* _Problem description_:
Copy, from the entries below, each line where the word "intentará" can be found.

* _Source material_:

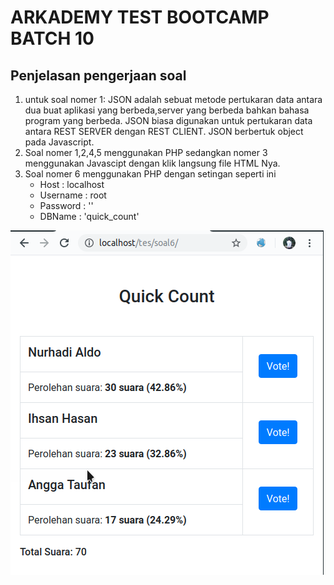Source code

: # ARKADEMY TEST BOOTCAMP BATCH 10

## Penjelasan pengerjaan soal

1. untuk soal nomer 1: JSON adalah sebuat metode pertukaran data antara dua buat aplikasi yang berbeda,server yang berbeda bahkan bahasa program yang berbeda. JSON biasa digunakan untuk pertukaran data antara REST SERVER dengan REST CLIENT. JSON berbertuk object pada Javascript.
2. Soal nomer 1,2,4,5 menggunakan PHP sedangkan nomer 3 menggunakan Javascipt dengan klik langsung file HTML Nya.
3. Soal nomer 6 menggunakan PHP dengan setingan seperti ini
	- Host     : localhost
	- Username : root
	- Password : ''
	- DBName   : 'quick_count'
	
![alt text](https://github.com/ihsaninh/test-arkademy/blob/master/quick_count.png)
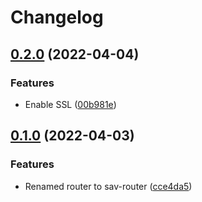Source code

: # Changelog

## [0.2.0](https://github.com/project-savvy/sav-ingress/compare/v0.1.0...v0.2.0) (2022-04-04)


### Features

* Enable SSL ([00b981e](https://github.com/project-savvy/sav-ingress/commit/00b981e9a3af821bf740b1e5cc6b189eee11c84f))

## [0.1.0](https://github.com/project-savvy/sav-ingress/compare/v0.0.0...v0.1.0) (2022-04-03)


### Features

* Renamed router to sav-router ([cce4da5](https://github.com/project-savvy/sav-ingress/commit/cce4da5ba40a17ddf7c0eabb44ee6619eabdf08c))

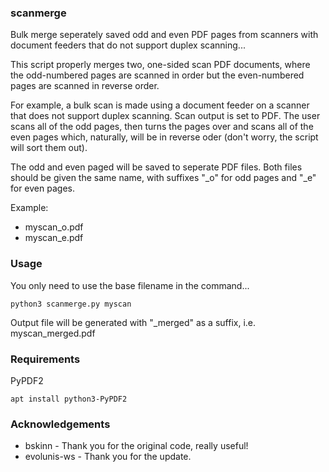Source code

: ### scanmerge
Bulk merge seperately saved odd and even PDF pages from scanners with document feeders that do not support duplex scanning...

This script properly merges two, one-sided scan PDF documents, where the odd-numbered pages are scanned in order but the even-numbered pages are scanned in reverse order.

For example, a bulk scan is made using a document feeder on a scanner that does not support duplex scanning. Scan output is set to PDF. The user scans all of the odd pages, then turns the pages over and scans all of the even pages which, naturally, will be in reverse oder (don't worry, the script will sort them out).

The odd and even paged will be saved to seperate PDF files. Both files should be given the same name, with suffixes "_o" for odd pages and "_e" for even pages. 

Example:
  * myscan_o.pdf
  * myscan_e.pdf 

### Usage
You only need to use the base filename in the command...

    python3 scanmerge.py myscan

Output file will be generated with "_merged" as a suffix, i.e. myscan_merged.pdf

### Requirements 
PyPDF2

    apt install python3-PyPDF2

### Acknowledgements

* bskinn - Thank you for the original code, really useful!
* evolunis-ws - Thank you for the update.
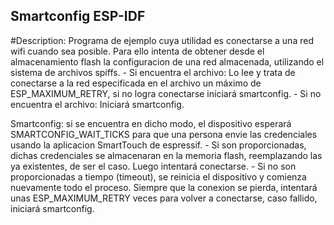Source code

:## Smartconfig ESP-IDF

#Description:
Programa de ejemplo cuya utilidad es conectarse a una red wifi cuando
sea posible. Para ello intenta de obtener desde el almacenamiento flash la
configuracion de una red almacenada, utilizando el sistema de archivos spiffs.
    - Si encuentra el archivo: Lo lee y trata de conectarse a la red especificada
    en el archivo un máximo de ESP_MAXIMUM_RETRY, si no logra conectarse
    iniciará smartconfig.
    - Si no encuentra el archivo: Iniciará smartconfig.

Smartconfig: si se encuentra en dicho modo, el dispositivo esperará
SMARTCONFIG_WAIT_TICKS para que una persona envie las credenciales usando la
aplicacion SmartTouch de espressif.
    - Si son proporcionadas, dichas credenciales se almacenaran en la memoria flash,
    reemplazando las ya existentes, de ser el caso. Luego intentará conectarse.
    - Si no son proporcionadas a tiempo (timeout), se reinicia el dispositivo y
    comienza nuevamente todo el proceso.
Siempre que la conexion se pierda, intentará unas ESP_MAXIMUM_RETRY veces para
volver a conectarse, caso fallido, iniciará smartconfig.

* _Reply_:
    reemplazando las ya existentes, de ser el caso. Luego intentará conectarse.
Siempre que la conexion se pierda, intentará unas ESP_MAXIMUM_RETRY veces para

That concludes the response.